Report: 95% of execs say hiring professionals trained in AI is difficult
In line with “The Great Resignation” that’s swept the U.S., a new report from information-based analytics provider RELX found that 95% of respondents view hiring and retaining AI talent as a challenge. What may be the most surprising takeaway, however, regards a perceived disconnect between AI ethics and productivity.
The majority of respondents (90%) believe ethical standards in the development and use of emerging technologies can represent a competitive advantage for businesses. Those in the banking industry were most likely to feel this way (95%).
About two-thirds (64%) of senior executives, however, have identified existing bias in AI technologies used by their company.
A potential driver for the disconnect between the desire for ethical AI and the existence of biased technologies is that 69% of business leaders believe there is a trade-off between ethical AI and productivity in their company.
Despite the perceived impact on productivity, progress is still being made: 92% of executives are implementing ethics across their AI systems, though 41% are only doing so for new systems and leaving legacy systems untouched.
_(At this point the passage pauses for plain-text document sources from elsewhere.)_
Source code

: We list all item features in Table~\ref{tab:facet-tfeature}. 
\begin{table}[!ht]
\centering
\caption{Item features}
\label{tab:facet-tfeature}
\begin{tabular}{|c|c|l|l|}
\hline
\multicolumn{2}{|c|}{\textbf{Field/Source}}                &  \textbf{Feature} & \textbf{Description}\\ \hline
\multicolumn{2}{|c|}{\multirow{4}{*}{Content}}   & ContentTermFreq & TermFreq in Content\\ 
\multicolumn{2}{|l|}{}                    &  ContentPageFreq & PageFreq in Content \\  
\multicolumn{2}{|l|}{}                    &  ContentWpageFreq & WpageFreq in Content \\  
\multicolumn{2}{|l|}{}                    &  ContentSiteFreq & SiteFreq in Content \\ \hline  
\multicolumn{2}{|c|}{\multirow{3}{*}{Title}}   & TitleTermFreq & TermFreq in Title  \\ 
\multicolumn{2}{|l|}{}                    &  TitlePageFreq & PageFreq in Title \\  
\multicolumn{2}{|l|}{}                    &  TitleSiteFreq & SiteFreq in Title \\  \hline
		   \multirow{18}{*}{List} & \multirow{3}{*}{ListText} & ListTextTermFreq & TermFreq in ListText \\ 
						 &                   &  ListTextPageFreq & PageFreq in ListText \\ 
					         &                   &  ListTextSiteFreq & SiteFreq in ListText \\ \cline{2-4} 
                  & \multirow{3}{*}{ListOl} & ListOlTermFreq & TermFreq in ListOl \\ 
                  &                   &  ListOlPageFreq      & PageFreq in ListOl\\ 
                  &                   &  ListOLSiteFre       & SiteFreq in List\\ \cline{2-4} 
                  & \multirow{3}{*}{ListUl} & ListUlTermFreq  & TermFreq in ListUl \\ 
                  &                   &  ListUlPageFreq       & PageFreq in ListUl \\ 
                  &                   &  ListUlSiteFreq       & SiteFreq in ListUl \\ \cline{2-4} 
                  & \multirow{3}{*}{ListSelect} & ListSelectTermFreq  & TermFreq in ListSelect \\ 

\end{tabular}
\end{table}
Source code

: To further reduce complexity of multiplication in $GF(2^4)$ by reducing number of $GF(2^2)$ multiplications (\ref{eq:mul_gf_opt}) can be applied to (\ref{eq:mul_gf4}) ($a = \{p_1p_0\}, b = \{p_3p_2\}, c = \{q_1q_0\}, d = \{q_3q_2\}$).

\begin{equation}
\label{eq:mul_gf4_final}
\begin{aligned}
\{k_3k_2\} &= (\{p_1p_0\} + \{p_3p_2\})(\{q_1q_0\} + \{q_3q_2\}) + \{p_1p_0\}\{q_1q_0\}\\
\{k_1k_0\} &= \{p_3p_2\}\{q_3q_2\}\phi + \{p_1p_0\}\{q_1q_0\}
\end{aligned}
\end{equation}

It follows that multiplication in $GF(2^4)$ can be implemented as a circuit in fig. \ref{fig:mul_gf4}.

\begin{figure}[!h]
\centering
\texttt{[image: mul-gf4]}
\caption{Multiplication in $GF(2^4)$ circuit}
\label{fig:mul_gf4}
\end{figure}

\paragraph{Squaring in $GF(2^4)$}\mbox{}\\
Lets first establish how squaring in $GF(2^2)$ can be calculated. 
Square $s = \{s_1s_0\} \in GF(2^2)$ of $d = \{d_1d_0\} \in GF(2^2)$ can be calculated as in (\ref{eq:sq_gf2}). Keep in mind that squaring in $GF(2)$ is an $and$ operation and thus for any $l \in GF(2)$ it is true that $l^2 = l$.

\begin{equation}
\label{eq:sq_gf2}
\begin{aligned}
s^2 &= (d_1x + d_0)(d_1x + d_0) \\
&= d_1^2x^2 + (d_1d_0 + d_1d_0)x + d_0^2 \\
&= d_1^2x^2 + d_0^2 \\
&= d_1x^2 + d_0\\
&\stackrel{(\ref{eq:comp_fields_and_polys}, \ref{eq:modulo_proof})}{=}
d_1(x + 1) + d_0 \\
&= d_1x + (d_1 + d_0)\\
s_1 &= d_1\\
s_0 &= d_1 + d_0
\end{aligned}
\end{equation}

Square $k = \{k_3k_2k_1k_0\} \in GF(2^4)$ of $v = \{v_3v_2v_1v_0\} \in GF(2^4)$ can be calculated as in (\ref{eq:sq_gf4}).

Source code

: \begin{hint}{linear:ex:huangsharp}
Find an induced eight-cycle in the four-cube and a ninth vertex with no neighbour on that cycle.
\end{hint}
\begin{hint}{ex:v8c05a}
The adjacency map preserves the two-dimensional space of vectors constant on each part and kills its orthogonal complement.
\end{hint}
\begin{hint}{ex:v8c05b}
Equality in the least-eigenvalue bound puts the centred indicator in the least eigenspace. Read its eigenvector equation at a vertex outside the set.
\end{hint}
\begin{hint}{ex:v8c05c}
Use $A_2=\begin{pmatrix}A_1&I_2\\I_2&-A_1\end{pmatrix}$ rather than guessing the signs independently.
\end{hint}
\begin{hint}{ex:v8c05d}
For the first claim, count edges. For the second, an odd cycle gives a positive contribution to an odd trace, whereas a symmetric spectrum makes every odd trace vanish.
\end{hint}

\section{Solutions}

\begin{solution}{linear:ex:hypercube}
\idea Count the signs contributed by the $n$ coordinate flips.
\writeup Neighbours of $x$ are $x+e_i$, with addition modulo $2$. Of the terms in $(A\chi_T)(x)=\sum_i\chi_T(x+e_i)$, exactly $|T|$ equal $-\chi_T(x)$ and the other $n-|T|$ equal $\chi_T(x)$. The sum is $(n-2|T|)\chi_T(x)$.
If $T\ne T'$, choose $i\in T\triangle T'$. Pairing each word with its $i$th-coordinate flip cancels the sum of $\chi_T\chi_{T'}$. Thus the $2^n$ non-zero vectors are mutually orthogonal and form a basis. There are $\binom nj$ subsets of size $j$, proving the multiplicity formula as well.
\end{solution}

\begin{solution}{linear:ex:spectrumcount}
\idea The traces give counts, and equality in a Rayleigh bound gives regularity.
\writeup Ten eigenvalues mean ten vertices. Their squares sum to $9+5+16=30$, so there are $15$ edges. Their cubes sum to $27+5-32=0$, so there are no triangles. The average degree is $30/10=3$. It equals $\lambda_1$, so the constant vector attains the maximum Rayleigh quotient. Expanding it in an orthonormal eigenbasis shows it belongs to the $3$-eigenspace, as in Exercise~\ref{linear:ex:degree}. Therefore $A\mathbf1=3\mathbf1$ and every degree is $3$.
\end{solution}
As leaders look ahead to 2022, they should not overlook the importance of training to help mitigate bias and encourage ethical AI. RELX’s latest report indicates that companies offering training on AI technologies are on the rise. In fact, in 2021, over 90% of senior executives in five of the eight industries responded that their company offers training on AI technologies. A year ago, the exhibitions industry was the only one where more than 90% of senior executives responded that their company offers such training. In 2019 and 2020, no industry came close to 90%. Notably, in 2021, 95% of insurance executives believe their company is making it a priority to train employees in developing AI models that do not contain or replicate bias, as well as other AI ethics good practices.
With Ipsos, RELX surveyed 1,021 US-based adults between the ages of 30 and 74 who were employed full-time, with a household income of $50,000+, who work at a company with 50+ employees, and are currently a senior executive or senior decision-maker/leader at their company.